Task item: Transcribe every entry below word for word, but skip the pictures.

____

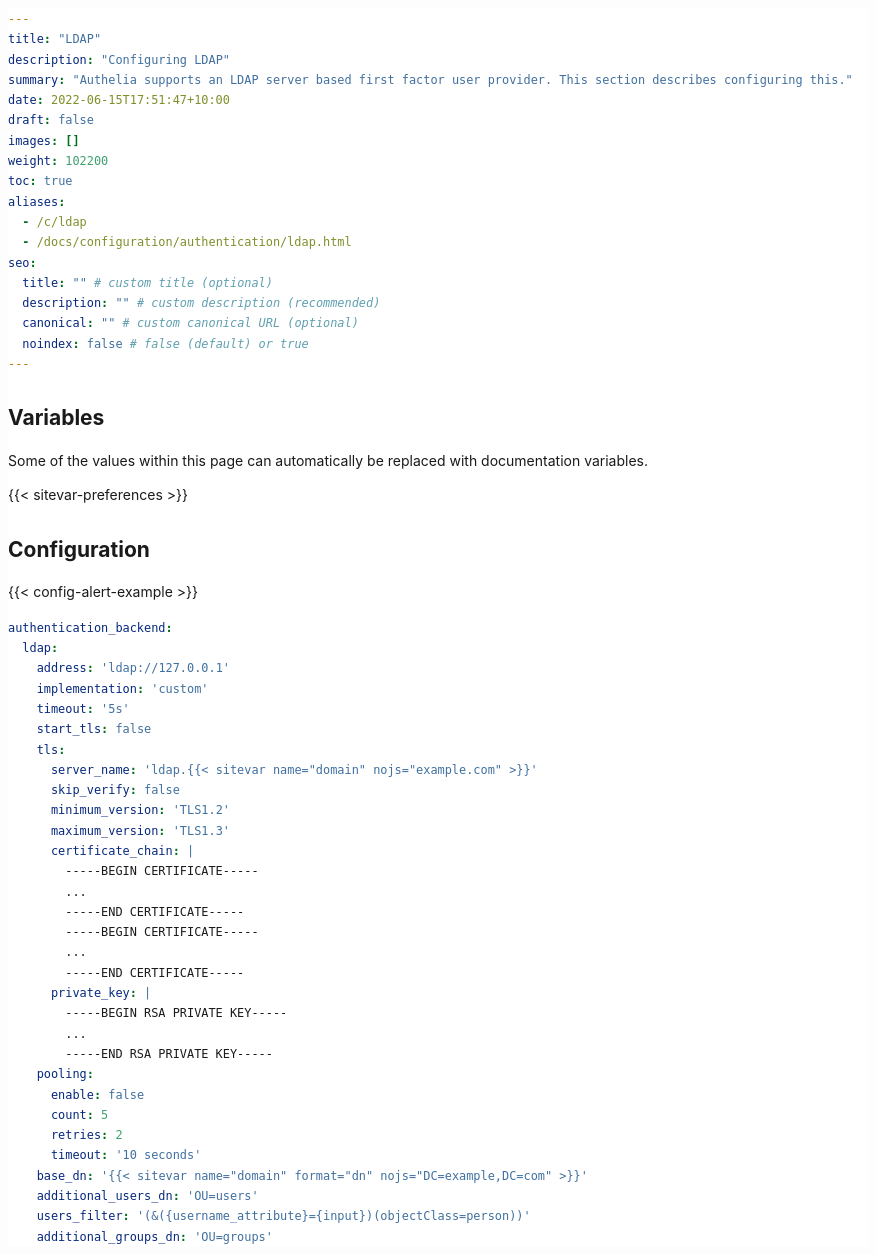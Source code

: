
 ```yaml
---
title: "LDAP"
description: "Configuring LDAP"
summary: "Authelia supports an LDAP server based first factor user provider. This section describes configuring this."
date: 2022-06-15T17:51:47+10:00
draft: false
images: []
weight: 102200
toc: true
aliases:
  - /c/ldap
  - /docs/configuration/authentication/ldap.html
seo:
  title: "" # custom title (optional)
  description: "" # custom description (recommended)
  canonical: "" # custom canonical URL (optional)
  noindex: false # false (default) or true
---
```


## Variables

Some of the values within this page can automatically be replaced with documentation variables.

{{< sitevar-preferences >}}

## Configuration

{{< config-alert-example >}}

```yaml {title="configuration.yml"}
authentication_backend:
  ldap:
    address: 'ldap://127.0.0.1'
    implementation: 'custom'
    timeout: '5s'
    start_tls: false
    tls:
      server_name: 'ldap.{{< sitevar name="domain" nojs="example.com" >}}'
      skip_verify: false
      minimum_version: 'TLS1.2'
      maximum_version: 'TLS1.3'
      certificate_chain: |
        -----BEGIN CERTIFICATE-----
        ...
        -----END CERTIFICATE-----
        -----BEGIN CERTIFICATE-----
        ...
        -----END CERTIFICATE-----
      private_key: |
        -----BEGIN RSA PRIVATE KEY-----
        ...
        -----END RSA PRIVATE KEY-----
    pooling:
      enable: false
      count: 5
      retries: 2
      timeout: '10 seconds'
    base_dn: '{{< sitevar name="domain" format="dn" nojs="DC=example,DC=com" >}}'
    additional_users_dn: 'OU=users'
    users_filter: '(&({username_attribute}={input})(objectClass=person))'
    additional_groups_dn: 'OU=groups'
```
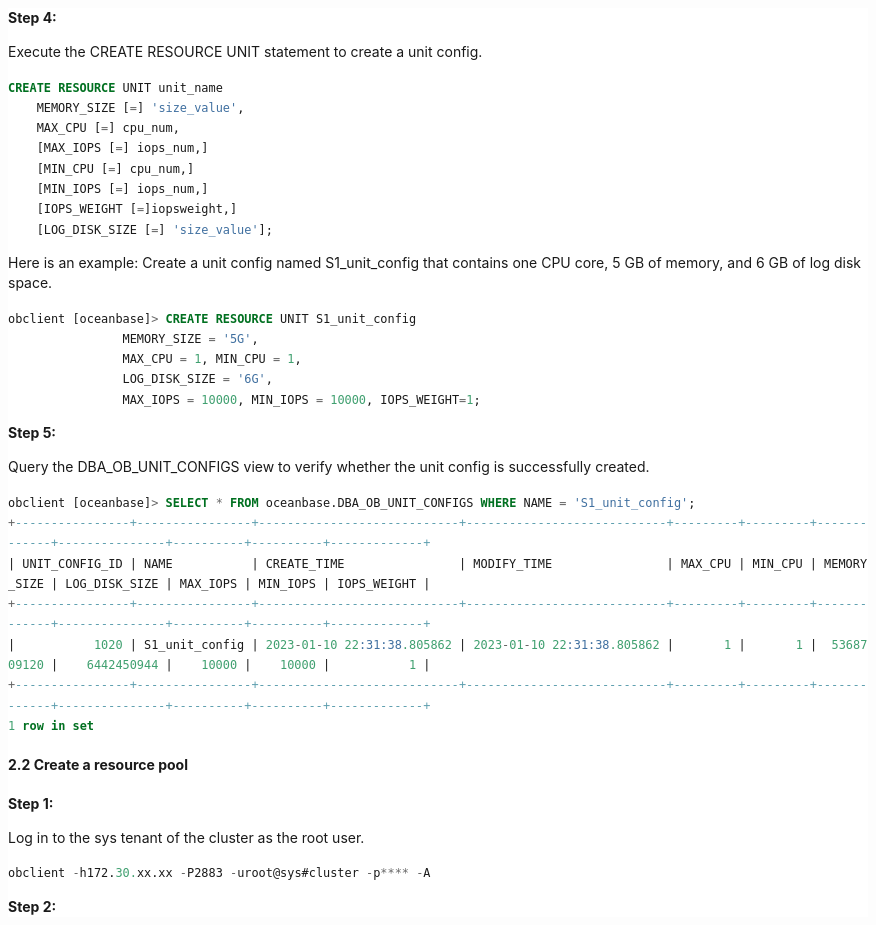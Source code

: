 **Step 4:**

Execute the CREATE RESOURCE UNIT statement to create a unit config.

```sql
CREATE RESOURCE UNIT unit_name 
    MEMORY_SIZE [=] 'size_value',
    MAX_CPU [=] cpu_num,  
    [MAX_IOPS [=] iops_num,]
    [MIN_CPU [=] cpu_num,]
    [MIN_IOPS [=] iops_num,]
    [IOPS_WEIGHT [=]iopsweight,]
    [LOG_DISK_SIZE [=] 'size_value'];
```

Here is an example:
Create a unit config named S1_unit_config that contains one CPU core, 5 GB of memory, and 6 GB of log disk space.

```sql
obclient [oceanbase]> CREATE RESOURCE UNIT S1_unit_config
                MEMORY_SIZE = '5G',
                MAX_CPU = 1, MIN_CPU = 1,
                LOG_DISK_SIZE = '6G',
                MAX_IOPS = 10000, MIN_IOPS = 10000, IOPS_WEIGHT=1;
```

**Step 5:**

Query the DBA_OB_UNIT_CONFIGS view to verify whether the unit config is successfully created.

```sql
obclient [oceanbase]> SELECT * FROM oceanbase.DBA_OB_UNIT_CONFIGS WHERE NAME = 'S1_unit_config';
+----------------+----------------+----------------------------+----------------------------+---------+---------+-------------+---------------+----------+----------+-------------+
| UNIT_CONFIG_ID | NAME           | CREATE_TIME                | MODIFY_TIME                | MAX_CPU | MIN_CPU | MEMORY_SIZE | LOG_DISK_SIZE | MAX_IOPS | MIN_IOPS | IOPS_WEIGHT |
+----------------+----------------+----------------------------+----------------------------+---------+---------+-------------+---------------+----------+----------+-------------+
|           1020 | S1_unit_config | 2023-01-10 22:31:38.805862 | 2023-01-10 22:31:38.805862 |       1 |       1 |  5368709120 |    6442450944 |    10000 |    10000 |           1 |
+----------------+----------------+----------------------------+----------------------------+---------+---------+-------------+---------------+----------+----------+-------------+
1 row in set
```

#### 2.2 Create a resource pool

**Step 1:**

Log in to the sys tenant of the cluster as the root user.

```sql
obclient -h172.30.xx.xx -P2883 -uroot@sys#cluster -p**** -A
```

**Step 2:**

____

Answer for this exercise:
Source code

:
 ```yaml
---
title: "LDAP"
description: "Configuring LDAP"
summary: "Authelia supports an LDAP server based first factor user provider. This section describes configuring this."
date: 2022-06-15T17:51:47+10:00
draft: false
images: []
weight: 102200
toc: true
aliases:
  - /c/ldap
  - /docs/configuration/authentication/ldap.html
seo:
  title: "" # custom title (optional)
  description: "" # custom description (recommended)
  canonical: "" # custom canonical URL (optional)
  noindex: false # false (default) or true
---
```


## Variables

Some of the values within this page can automatically be replaced with documentation variables.

{{< sitevar-preferences >}}

## Configuration

{{< config-alert-example >}}

```yaml {title="configuration.yml"}
authentication_backend:
  ldap:
    address: 'ldap://127.0.0.1'
    implementation: 'custom'
    timeout: '5s'
    start_tls: false
    tls:
      server_name: 'ldap.{{< sitevar name="domain" nojs="example.com" >}}'
      skip_verify: false
      minimum_version: 'TLS1.2'
      maximum_version: 'TLS1.3'
      certificate_chain: |
        -----BEGIN CERTIFICATE-----
        ...
        -----END CERTIFICATE-----
        -----BEGIN CERTIFICATE-----
        ...
        -----END CERTIFICATE-----
      private_key: |
        -----BEGIN RSA PRIVATE KEY-----
        ...
        -----END RSA PRIVATE KEY-----
    pooling:
      enable: false
      count: 5
      retries: 2
      timeout: '10 seconds'
    base_dn: '{{< sitevar name="domain" format="dn" nojs="DC=example,DC=com" >}}'
    additional_users_dn: 'OU=users'
    users_filter: '(&({username_attribute}={input})(objectClass=person))'
    additional_groups_dn: 'OU=groups'
```
Source code

: **Step 4:**

Execute the CREATE RESOURCE UNIT statement to create a unit config.

```sql
CREATE RESOURCE UNIT unit_name 
    MEMORY_SIZE [=] 'size_value',
    MAX_CPU [=] cpu_num,  
    [MAX_IOPS [=] iops_num,]
    [MIN_CPU [=] cpu_num,]
    [MIN_IOPS [=] iops_num,]
    [IOPS_WEIGHT [=]iopsweight,]
    [LOG_DISK_SIZE [=] 'size_value'];
```

Here is an example:
Create a unit config named S1_unit_config that contains one CPU core, 5 GB of memory, and 6 GB of log disk space.

```sql
obclient [oceanbase]> CREATE RESOURCE UNIT S1_unit_config
                MEMORY_SIZE = '5G',
                MAX_CPU = 1, MIN_CPU = 1,
                LOG_DISK_SIZE = '6G',
                MAX_IOPS = 10000, MIN_IOPS = 10000, IOPS_WEIGHT=1;
```

**Step 5:**

Query the DBA_OB_UNIT_CONFIGS view to verify whether the unit config is successfully created.

```sql
obclient [oceanbase]> SELECT * FROM oceanbase.DBA_OB_UNIT_CONFIGS WHERE NAME = 'S1_unit_config';
+----------------+----------------+----------------------------+----------------------------+---------+---------+-------------+---------------+----------+----------+-------------+
| UNIT_CONFIG_ID | NAME           | CREATE_TIME                | MODIFY_TIME                | MAX_CPU | MIN_CPU | MEMORY_SIZE | LOG_DISK_SIZE | MAX_IOPS | MIN_IOPS | IOPS_WEIGHT |
+----------------+----------------+----------------------------+----------------------------+---------+---------+-------------+---------------+----------+----------+-------------+
|           1020 | S1_unit_config | 2023-01-10 22:31:38.805862 | 2023-01-10 22:31:38.805862 |       1 |       1 |  5368709120 |    6442450944 |    10000 |    10000 |           1 |
+----------------+----------------+----------------------------+----------------------------+---------+---------+-------------+---------------+----------+----------+-------------+
1 row in set
```

#### 2.2 Create a resource pool

**Step 1:**

Log in to the sys tenant of the cluster as the root user.

```sql
obclient -h172.30.xx.xx -P2883 -uroot@sys#cluster -p**** -A
```

**Step 2:**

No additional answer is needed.